Niraj's Notions : Landslide Hazard Darjeeling hills

I had requested all concerned people to send points/ suggestions/ demands which "savethehills" could collate, compile and put up to the Chief Minister (CM) on his visit to Darjeeling last week.
As we all know, the visit did not take place, nevertheless we aim to complete the process and FAX the document to the CM.
Mr Niraj Lama mailed me the article below, in response to the request.
To many, Niraj needs no introduction.
To those who don't know him he was a fiery, many a time acerbic and brilliant young journalist who worked for the Statesman for years. After quitting the Statesman some years ago, he now freelances.
I certainly request for more points from everyone concerned so that we can send an exhaustive list of suggestions/demands to the CM as regards landslide hazard in Darjeeling District within this week.
(With permit from the author, I have had to edit this article at places.)

praful rao

1) The government had spent a lot of money several years ago engaging Netaji Insitute of Asian Studies to come up with landslide-zone mapping.
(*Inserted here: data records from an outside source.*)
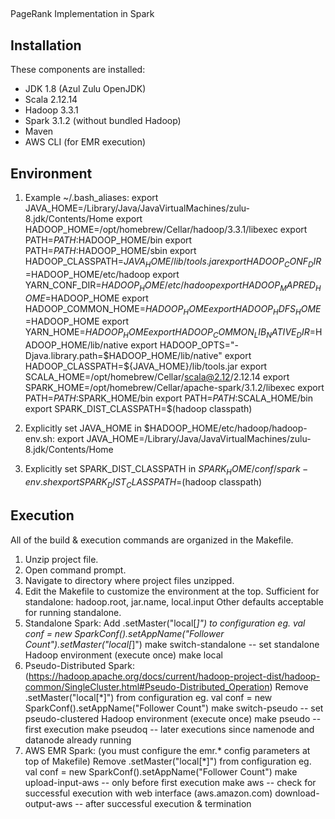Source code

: 
##
PageRank Implementation in Spark

Installation
------------
These components are installed:
- JDK 1.8 (Azul Zulu OpenJDK)
- Scala 2.12.14
- Hadoop 3.3.1
- Spark 3.1.2 (without bundled Hadoop)
- Maven
- AWS CLI (for EMR execution)

Environment
-----------
1) Example ~/.bash_aliases:
   export JAVA_HOME=/Library/Java/JavaVirtualMachines/zulu-8.jdk/Contents/Home
   export HADOOP_HOME=/opt/homebrew/Cellar/hadoop/3.3.1/libexec
   export PATH=$PATH:$HADOOP_HOME/bin
   export PATH=$PATH:$HADOOP_HOME/sbin
   export HADOOP_CLASSPATH=${JAVA_HOME}/lib/tools.jar
   export HADOOP_CONF_DIR=$HADOOP_HOME/etc/hadoop
   export YARN_CONF_DIR=$HADOOP_HOME/etc/hadoop
   export HADOOP_MAPRED_HOME=$HADOOP_HOME
   export HADOOP_COMMON_HOME=$HADOOP_HOME
   export HADOOP_HDFS_HOME=$HADOOP_HOME
   export YARN_HOME=$HADOOP_HOME
   export HADOOP_COMMON_LIB_NATIVE_DIR=$HADOOP_HOME/lib/native
   export HADOOP_OPTS="-Djava.library.path=$HADOOP_HOME/lib/native"
   export HADOOP_CLASSPATH=${JAVA_HOME}/lib/tools.jar
   export SCALA_HOME=/opt/homebrew/Cellar/scala@2.12/2.12.14
   export SPARK_HOME=/opt/homebrew/Cellar/apache-spark/3.1.2/libexec
   export PATH=$PATH:$SPARK_HOME/bin
   export PATH=$PATH:$SCALA_HOME/bin
   export SPARK_DIST_CLASSPATH=$(hadoop classpath)


2) Explicitly set JAVA_HOME in $HADOOP_HOME/etc/hadoop/hadoop-env.sh:
   export JAVA_HOME=/Library/Java/JavaVirtualMachines/zulu-8.jdk/Contents/Home

3) Explicitly set SPARK_DIST_CLASSPATH in $SPARK_HOME/conf/spark-env.sh
   export SPARK_DIST_CLASSPATH=$(hadoop classpath)

Execution
---------
All of the build & execution commands are organized in the Makefile.
1) Unzip project file.
2) Open command prompt.
3) Navigate to directory where project files unzipped.
4) Edit the Makefile to customize the environment at the top.
   Sufficient for standalone: hadoop.root, jar.name, local.input
   Other defaults acceptable for running standalone.
5) Standalone Spark:
   Add .setMaster("local[*]") to configuration
   eg. val conf = new SparkConf().setAppName("Follower Count").setMaster("local[*]")
   make switch-standalone		-- set standalone Hadoop environment (execute once)
   make local
6) Pseudo-Distributed Spark: (https://hadoop.apache.org/docs/current/hadoop-project-dist/hadoop-common/SingleCluster.html#Pseudo-Distributed_Operation)
   Remove .setMaster("local[*]") from configuration
   eg. val conf = new SparkConf().setAppName("Follower Count")
   make switch-pseudo			-- set pseudo-clustered Hadoop environment (execute once)
   make pseudo					-- first execution
   make pseudoq				-- later executions since namenode and datanode already running
7) AWS EMR Spark: (you must configure the emr.* config parameters at top of Makefile)
   Remove .setMaster("local[*]") from configuration
   eg. val conf = new SparkConf().setAppName("Follower Count")
   make upload-input-aws		-- only before first execution
   make aws					-- check for successful execution with web interface (aws.amazon.com)
   download-output-aws			-- after successful execution & termination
Several expensive-looking colourful templates used to be stuck up in the office of one deputy magistrate for a long time (they could still be on the wall). The logical follow-up should have been relocation of people from such zones, while at the same time preventing any new settlements to come up.
Relocation is not a politically-comfortable idea, but given the nature of our geography it has to be looked into. WE NEED RELOCATION OF PEOPLE FROM IDENTIFIED VULNERABLE AREAS.
No ration cards for those staying in declared dangerous areas.
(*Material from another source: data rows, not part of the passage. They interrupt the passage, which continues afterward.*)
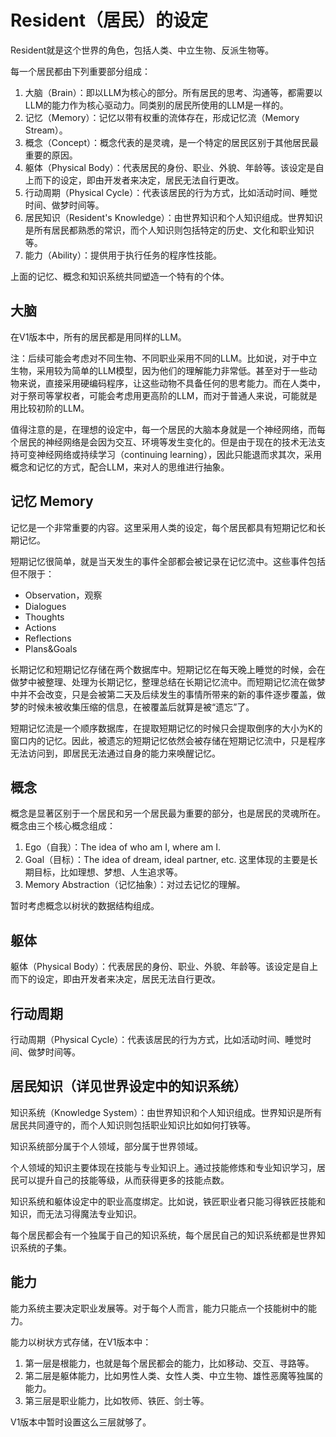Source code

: # Resident（居民）的设定

Resident就是这个世界的角色，包括人类、中立生物、反派生物等。

每一个居民都由下列重要部分组成：

1. 大脑（Brain）：即以LLM为核心的部分。所有居民的思考、沟通等，都需要以LLM的能力作为核心驱动力。同类别的居民所使用的LLM是一样的。
2. 记忆（Memory）：记忆以带有权重的流体存在，形成记忆流（Memory Stream）。
3. 概念（Concept）：概念代表的是灵魂，是一个特定的居民区别于其他居民最重要的原因。
4. 躯体（Physical Body）：代表居民的身份、职业、外貌、年龄等。该设定是自上而下的设定，即由开发者来决定，居民无法自行更改。
5. 行动周期（Physical Cycle）：代表该居民的行为方式，比如活动时间、睡觉时间、做梦时间等。
6. 居民知识（Resident's Knowledge）：由世界知识和个人知识组成。世界知识是所有居民都熟悉的常识，而个人知识则包括特定的历史、文化和职业知识等。
7. 能力（Ability）：提供用于执行任务的程序性技能。

上面的记忆、概念和知识系统共同塑造一个特有的个体。

## 大脑

在V1版本中，所有的居民都是用同样的LLM。

注：后续可能会考虑对不同生物、不同职业采用不同的LLM。比如说，对于中立生物，采用较为简单的LLM模型，因为他们的理解能力非常低。甚至对于一些动物来说，直接采用硬编码程序，让这些动物不具备任何的思考能力。而在人类中，对于祭司等掌权者，可能会考虑用更高阶的LLM，而对于普通人来说，可能就是用比较初阶的LLM。

值得注意的是，在理想的设定中，每一个居民的大脑本身就是一个神经网络，而每个居民的神经网络是会因为交互、环境等发生变化的。但是由于现在的技术无法支持可变神经网络或持续学习（continuing learning），因此只能退而求其次，采用概念和记忆的方式，配合LLM，来对人的思维进行抽象。

## 记忆 Memory

记忆是一个非常重要的内容。这里采用人类的设定，每个居民都具有短期记忆和长期记忆。

短期记忆很简单，就是当天发生的事件全部都会被记录在记忆流中。这些事件包括但不限于：

* Observation，观察
* Dialogues
* Thoughts
* Actions
* Reflections
* Plans&Goals

长期记忆和短期记忆存储在两个数据库中。短期记忆在每天晚上睡觉的时候，会在做梦中被整理、处理为长期记忆，整理总结在长期记忆流中。而短期记忆流在做梦中并不会改变，只是会被第二天及后续发生的事情所带来的新的事件逐步覆盖，做梦的时候未被收集压缩的信息，在被覆盖后就算是被“遗忘”了。

短期记忆流是一个顺序数据库，在提取短期记忆的时候只会提取倒序的大小为K的窗口内的记忆。因此，被遗忘的短期记忆依然会被存储在短期记忆流中，只是程序无法访问到，即居民无法通过自身的能力来唤醒记忆。

## 概念

概念是显著区别于一个居民和另一个居民最为重要的部分，也是居民的灵魂所在。概念由三个核心概念组成：

1. Ego（自我）：The idea of who am I, where am I.
2. Goal（目标）：The idea of dream, ideal partner, etc. 这里体现的主要是长期目标，比如理想、梦想、人生追求等。
3. Memory Abstraction（记忆抽象）：对过去记忆的理解。

暂时考虑概念以树状的数据结构组成。

## 躯体

躯体（Physical Body）：代表居民的身份、职业、外貌、年龄等。该设定是自上而下的设定，即由开发者来决定，居民无法自行更改。

## 行动周期

行动周期（Physical Cycle）：代表该居民的行为方式，比如活动时间、睡觉时间、做梦时间等。

## 居民知识（详见世界设定中的知识系统）

知识系统（Knowledge System）：由世界知识和个人知识组成。世界知识是所有居民共同遵守的，而个人知识则包括职业知识比如如何打铁等。

知识系统部分属于个人领域，部分属于世界领域。

个人领域的知识主要体现在技能与专业知识上。通过技能修炼和专业知识学习，居民可以提升自己的技能等级，从而获得更多的技能点数。

知识系统和躯体设定中的职业高度绑定。比如说，铁匠职业者只能习得铁匠技能和知识，而无法习得魔法专业知识。

每个居民都会有一个独属于自己的知识系统，每个居民自己的知识系统都是世界知识系统的子集。

## 能力

能力系统主要决定职业发展等。对于每个人而言，能力只能点一个技能树中的能力。

能力以树状方式存储，在V1版本中：

1. 第一层是根能力，也就是每个居民都会的能力，比如移动、交互、寻路等。
2. 第二层是躯体能力，比如男性人类、女性人类、中立生物、雄性恶魔等独属的能力。
3. 第三层是职业能力，比如牧师、铁匠、剑士等。

V1版本中暂时设置这么三层就够了。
2) Our population growth has been exponential. The growth in Darjeeling town was astounding 40% plus between the Census of 1990 and 2001; the rural scenario cannot be too different. Even to the eyes, the cover of human habitations is spreading rapidly on the erstwhile undisturbed hills sides. POPULATION GROWTH CONTROL NEEDS TO BE PRIORITIZED. Health and Family Welfare department along with NGOs should launch a 20-year campaign, starting with the new year.
Any man bearing more than two children must go and work in the sewage reconstruction in Baghdad.

3)The maximum permissible height for construction should be made 11. 5 m (proposed by the state government) as opposed to 13.5 m (as desired by the hill municipalities). Building laws should be strictly implemented. This is a fit case for PIL, because tall buildings are public hazards. Also people building, and officially approving, tall buildings in the hills are mentally retarded and liable to commit other public damages.

4)Drainage system including jhoras and roadside drains needs to be cleaned and well maintained.

5) Modern waste-disposal system should be installed in towns and large settlements.

6) Load on trucks should be strictly regulated for which there are already laws.

7)Some forest land and tea land needs to be resumed to accommodate the expansion of the urban areas in the hills (the taking of Chandmuni tea estate for Siliguri's expansion is a precedent).

8) Massive afforestation in the denuded watercatchment areas.

9) Replace 40 per cent of the tea gardens and cinchona with commercial private timber plantations.

8)Finally, we should come up with a Vision Statement. We could call it Darjeeling Hills 2030. It is difficult to move ahead effectively if we don't have concrete goals, and these goals should be holistic. Approaching a problem from a single perspective does not serve the purpose of development. DGHC, state government, Centre, expert bodies and local NGOs to work on this one.